By: Emma Magit — Correspondent

As the foundation of what is soon to be the highly anticipated new Sharon High School continues to rapidly grow from month to month, current SHS seniors report that the state of the existing school deteriorates just as quickly. While a new building is necessary, the sentiment among the senior class is that it will be difficult to say goodbye to high school in the spring, the building where they have spent the past four years. 

The original home of the Sharon Eagles, the Sharon High School building constructed in 1956, was built to replace the Charles R. Wilber School, which served as the town’s high school before 1957. As the school approached the sixty-fifth year since it was erected, the community realized it was time for a new building. The new building is currently in production and emotions are high about the projected opening in Fall of 2022. 

Senior Emily Maron says that she has mixed emotions regarding the destruction of the old school at the end of the year. “I think it is bittersweet since this is the only high school I have known. When the building is gone, and the new high school is being utilized, all I will have are my memories of my time in high school,” said Maron.

Maron adds that she believes that the condition of the current school is very gross. “It is sad that no other class will be experiencing this iconic building as seniors, but it is okay because the school is run down and dirty,” said Maron.

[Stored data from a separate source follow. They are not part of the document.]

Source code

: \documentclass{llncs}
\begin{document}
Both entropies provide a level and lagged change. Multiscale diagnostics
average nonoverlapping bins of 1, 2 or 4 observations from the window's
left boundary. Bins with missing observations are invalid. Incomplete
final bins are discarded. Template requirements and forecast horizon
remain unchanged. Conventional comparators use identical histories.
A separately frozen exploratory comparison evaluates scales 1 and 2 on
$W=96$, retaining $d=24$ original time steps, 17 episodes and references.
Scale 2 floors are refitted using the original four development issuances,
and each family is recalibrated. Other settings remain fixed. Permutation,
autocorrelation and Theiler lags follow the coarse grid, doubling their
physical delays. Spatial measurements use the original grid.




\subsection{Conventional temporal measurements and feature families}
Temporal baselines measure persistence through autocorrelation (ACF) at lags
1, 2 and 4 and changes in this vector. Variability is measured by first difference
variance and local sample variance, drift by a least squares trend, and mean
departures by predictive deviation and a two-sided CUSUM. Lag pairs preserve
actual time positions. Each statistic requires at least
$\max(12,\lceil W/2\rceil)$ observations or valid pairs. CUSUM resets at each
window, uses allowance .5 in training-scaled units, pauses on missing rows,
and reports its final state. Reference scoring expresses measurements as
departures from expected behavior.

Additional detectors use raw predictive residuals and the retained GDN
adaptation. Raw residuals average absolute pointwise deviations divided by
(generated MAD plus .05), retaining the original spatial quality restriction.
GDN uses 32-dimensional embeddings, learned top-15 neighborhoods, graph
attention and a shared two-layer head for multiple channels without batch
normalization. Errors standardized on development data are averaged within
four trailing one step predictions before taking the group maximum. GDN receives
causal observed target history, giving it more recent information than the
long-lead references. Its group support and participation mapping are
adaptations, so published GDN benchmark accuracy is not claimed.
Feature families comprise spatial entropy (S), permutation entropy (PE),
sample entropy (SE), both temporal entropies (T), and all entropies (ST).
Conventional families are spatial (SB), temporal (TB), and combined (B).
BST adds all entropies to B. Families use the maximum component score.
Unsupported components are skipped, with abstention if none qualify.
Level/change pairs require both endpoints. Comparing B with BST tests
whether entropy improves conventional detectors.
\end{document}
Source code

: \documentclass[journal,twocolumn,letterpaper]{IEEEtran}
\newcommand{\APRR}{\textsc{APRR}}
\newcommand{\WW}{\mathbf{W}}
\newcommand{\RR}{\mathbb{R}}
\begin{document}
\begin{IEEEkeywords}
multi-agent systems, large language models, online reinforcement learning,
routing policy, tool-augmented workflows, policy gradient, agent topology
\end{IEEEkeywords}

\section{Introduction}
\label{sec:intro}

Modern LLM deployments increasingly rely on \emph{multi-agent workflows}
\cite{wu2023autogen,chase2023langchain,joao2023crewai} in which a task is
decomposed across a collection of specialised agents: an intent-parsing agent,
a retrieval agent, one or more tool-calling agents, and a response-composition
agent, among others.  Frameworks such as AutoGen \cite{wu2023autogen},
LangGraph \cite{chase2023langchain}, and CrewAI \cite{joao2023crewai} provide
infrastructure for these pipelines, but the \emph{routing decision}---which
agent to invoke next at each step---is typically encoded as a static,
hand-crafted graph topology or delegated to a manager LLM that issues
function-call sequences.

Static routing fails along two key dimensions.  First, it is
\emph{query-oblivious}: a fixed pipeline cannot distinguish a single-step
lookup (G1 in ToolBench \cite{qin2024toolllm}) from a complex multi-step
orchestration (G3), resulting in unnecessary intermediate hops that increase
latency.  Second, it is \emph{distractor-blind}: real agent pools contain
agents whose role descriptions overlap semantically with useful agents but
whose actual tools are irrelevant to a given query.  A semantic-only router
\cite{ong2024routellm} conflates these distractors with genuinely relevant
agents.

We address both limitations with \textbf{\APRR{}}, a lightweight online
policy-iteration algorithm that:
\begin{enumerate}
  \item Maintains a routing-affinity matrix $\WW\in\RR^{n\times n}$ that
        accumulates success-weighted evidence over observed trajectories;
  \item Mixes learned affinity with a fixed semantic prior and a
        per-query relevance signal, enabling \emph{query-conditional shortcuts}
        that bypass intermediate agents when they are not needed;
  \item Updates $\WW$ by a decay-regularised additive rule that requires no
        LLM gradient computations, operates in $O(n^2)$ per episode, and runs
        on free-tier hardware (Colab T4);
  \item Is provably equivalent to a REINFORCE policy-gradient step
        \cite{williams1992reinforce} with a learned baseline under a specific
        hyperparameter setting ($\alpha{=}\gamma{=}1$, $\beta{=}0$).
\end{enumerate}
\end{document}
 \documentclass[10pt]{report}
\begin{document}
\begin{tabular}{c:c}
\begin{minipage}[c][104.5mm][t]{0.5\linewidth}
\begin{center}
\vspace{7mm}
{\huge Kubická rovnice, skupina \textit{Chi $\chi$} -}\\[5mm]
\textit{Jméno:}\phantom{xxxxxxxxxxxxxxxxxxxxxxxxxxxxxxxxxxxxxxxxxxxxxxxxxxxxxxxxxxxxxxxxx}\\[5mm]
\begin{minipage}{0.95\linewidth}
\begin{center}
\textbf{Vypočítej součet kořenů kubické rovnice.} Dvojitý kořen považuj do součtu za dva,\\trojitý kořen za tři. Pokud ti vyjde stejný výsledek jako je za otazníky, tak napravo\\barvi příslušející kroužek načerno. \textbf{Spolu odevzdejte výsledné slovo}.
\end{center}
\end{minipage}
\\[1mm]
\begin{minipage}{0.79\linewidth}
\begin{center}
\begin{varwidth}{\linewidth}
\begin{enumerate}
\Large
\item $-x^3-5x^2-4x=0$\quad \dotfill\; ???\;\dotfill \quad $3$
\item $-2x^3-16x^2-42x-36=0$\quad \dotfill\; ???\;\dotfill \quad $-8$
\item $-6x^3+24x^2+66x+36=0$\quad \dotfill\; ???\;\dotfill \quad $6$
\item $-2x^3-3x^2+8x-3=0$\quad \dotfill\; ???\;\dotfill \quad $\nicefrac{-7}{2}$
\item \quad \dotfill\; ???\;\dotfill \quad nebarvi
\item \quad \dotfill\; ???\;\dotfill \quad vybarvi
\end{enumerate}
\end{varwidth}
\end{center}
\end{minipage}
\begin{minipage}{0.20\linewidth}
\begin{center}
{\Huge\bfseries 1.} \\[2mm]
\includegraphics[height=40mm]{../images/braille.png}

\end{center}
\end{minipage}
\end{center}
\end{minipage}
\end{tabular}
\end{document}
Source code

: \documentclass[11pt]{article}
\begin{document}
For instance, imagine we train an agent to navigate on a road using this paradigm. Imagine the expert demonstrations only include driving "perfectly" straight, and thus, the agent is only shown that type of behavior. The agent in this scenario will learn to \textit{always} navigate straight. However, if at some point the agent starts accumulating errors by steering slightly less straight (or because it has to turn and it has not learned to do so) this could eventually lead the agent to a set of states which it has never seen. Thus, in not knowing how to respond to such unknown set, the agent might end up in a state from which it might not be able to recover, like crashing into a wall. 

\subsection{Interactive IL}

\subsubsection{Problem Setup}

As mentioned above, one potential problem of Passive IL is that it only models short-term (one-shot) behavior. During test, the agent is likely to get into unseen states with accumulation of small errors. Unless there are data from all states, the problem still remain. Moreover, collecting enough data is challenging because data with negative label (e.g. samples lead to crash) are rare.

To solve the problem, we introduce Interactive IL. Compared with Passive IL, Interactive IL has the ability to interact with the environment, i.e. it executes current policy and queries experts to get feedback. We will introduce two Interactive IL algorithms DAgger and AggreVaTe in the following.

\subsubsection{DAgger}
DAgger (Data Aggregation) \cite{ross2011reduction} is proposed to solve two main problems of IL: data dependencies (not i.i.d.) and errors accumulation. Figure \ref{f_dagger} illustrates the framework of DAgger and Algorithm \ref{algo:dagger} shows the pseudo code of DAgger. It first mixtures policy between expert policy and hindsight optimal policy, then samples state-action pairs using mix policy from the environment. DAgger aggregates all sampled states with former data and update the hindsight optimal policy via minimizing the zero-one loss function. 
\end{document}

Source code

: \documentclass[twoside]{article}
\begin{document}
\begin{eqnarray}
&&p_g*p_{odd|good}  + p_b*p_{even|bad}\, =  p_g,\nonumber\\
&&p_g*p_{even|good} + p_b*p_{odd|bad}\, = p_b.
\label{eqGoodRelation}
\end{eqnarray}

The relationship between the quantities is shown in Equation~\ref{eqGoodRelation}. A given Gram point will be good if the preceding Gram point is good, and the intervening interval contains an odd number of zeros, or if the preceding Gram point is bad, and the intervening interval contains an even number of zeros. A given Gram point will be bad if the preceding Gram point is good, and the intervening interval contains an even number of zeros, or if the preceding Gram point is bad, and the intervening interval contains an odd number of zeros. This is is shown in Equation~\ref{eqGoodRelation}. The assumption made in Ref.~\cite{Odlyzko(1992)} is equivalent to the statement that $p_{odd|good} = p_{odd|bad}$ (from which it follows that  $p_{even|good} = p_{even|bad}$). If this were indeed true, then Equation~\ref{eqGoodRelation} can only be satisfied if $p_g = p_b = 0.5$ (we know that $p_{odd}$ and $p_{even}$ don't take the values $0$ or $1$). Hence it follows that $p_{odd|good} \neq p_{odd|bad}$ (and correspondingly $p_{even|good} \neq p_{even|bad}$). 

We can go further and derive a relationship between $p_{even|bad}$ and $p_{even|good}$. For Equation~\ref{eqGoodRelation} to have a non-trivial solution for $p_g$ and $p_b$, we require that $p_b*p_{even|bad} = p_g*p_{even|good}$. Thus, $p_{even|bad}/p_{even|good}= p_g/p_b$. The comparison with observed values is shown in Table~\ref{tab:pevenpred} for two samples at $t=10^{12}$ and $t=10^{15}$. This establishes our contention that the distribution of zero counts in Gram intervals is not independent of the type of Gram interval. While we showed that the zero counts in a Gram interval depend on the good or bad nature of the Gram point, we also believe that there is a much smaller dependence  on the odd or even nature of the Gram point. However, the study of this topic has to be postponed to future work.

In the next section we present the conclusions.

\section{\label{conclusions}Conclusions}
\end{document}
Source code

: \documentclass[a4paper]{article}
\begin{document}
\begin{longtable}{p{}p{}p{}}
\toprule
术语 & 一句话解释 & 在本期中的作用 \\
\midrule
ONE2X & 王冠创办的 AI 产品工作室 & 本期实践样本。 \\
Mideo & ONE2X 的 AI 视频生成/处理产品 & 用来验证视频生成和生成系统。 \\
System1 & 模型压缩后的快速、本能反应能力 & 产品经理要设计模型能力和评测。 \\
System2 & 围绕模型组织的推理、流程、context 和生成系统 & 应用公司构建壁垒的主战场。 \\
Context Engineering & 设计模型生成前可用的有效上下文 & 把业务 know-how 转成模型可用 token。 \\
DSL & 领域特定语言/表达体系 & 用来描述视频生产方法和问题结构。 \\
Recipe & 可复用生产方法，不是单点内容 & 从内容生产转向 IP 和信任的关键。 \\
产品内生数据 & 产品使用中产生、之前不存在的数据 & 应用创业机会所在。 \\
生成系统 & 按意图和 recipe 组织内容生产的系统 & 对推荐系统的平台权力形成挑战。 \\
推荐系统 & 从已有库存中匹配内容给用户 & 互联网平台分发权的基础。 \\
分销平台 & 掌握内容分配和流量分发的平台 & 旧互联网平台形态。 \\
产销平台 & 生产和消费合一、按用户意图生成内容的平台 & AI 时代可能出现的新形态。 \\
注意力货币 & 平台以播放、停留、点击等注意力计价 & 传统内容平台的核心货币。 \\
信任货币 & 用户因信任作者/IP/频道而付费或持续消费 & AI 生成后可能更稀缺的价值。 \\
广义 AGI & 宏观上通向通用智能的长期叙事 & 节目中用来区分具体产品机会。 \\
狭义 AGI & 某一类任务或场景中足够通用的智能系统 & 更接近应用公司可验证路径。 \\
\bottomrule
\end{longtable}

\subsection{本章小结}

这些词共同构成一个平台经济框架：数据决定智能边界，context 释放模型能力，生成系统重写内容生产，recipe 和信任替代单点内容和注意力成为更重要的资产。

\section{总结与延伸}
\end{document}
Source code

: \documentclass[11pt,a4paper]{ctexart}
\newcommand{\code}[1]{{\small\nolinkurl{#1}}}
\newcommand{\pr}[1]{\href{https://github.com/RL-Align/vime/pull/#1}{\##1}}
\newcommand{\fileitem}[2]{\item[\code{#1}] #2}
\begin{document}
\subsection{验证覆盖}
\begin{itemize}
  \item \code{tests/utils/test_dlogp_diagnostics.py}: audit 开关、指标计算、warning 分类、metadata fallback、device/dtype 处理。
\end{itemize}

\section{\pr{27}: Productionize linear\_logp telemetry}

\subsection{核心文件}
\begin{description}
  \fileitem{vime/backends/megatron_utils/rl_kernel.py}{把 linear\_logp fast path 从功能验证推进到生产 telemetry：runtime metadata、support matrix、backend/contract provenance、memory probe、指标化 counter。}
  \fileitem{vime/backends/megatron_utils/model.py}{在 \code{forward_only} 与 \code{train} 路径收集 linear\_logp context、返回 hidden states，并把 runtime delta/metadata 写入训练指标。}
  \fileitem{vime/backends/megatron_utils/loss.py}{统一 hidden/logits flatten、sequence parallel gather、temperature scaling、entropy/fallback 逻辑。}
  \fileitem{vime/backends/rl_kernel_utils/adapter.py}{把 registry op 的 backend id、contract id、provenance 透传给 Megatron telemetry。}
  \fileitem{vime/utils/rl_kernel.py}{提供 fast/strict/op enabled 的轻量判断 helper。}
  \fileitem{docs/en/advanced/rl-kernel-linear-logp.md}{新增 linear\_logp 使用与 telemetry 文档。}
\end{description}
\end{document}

Senior Sydney Ronkin says that she is very hopeful for Sharon High’s future after seeing the virtual tour of the new school. “When I saw the virtual tour of the new school, its size and scope seemed very intriguing,” said Ronkin.

Maron says that she thinks that the current students should be involved in some way in the destruction of the old building. “I think that every current SHS student body should be able to have an opportunity to participate in the destruction of the old school,” said Maron.

Ronkin says there should be a piece of art from a current student in the new school. “A picture, painting, or drawing by one of the AP art students should be framed at the entrance of the new school,” said Ronkin.

Maron says that the transition from the old school to the new school will be difficult. “I think it will be difficult for the teachers and current juniors because they have been in the old school for a while and now they have to adjust to a new school,” said Maron.

Ronkin says that she thinks the transition to the new school will be fairly easy. “I think the transition to the new school will be easy because students and teachers are excited for the new materials and technology that the current building is lacking,” she said.

Ronkin adds that the first few weeks may be difficult, but overall it will be well worth the wait. “The first few weeks will be difficult for people to figure out how to get to their classes, but everyone is willing to learn. There is a transition whenever something new comes along,” said Ronkin.

Senior Melanie Lefkowitz says that the school won’t feel like hers anymore when returning home to Sharon on college breaks. “When I’m in college next year and home for Thanksgiving break, the school is going to be so foreign to me. The school that I am so used to seeing won’t be there anymore,” said Lefkowitz.